History
- Name: Lark
- Namesake: Lark
- Owner: Confederate States of America
- Builder: Laird Brothers, Birkenhead, England
- Launched: Nov 1864
- Fate: Scrapped, 1896

General characteristics
- Class & type: Lark-class paddle steamer
- Tonnage: 390 GRT
- Length: 210 ft 8 in (64.2 m)
- Beam: 23 ft 2 in (7.1 m)
- Draught: 6 ft (1.8 m)
- Installed power: 150 ihp (110 kW)
- Propulsion: side wheels, 2 oscillating steam engines; 2 boilers;
- Speed: 12 knots (22 km/h; 14 mph)

= CSS Lark =

The Lark was a paddle steamer employed by the Confederate States of America during the American Civil War. She was the last blockade runner to successfully escape from a Southern port before the Union blockade completely closed off this vital source of supplies.

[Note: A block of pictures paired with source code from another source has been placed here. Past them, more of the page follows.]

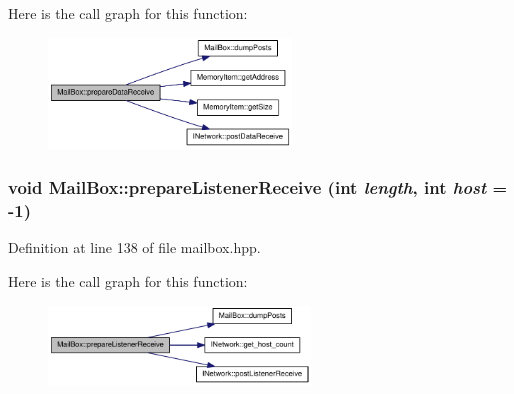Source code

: Here is the call graph for this function:\nopagebreak
\begin{figure}[H]
\begin{center}
\leavevmode
\includegraphics[width=183pt]{class_mail_box_a467ff1952f56669a619092d57824637d_cgraph}
\end{center}
\end{figure}
\hypertarget{class_mail_box_aa9c92ef9ed35dbd1ebc4aae5f16876bd}{
\subsubsection[{prepareListenerReceive}]{\setlength{\rightskip}{0pt plus 5cm}void MailBox::prepareListenerReceive (int {\em length}, \/  int {\em host} = {\ttfamily -\/1})}}
\label{class_mail_box_aa9c92ef9ed35dbd1ebc4aae5f16876bd}


Definition at line 138 of file mailbox.hpp.

Here is the call graph for this function:\nopagebreak
\begin{figure}[H]
\begin{center}
\leavevmode
\includegraphics[width=197pt]{class_mail_box_aa9c92ef9ed35dbd1ebc4aae5f16876bd_cgraph}
\end{center}
\end{figure}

Lark was designed and built by John Laird & Sons. The ship made four successful round trips through the blockade between Galveston, Texas, and Havana, Cuba. In April 1865, she ran aground near the entrance to Galveston harbor. Two launches dispatched from the Union blockading squadron attacked the Lark, which managed to fend off the assault with help from Confederate ground forces. On May 24, she dashed into Galveston again and managed to slip through the blockade back out to open sea, the last Confederate blockade runner to do so.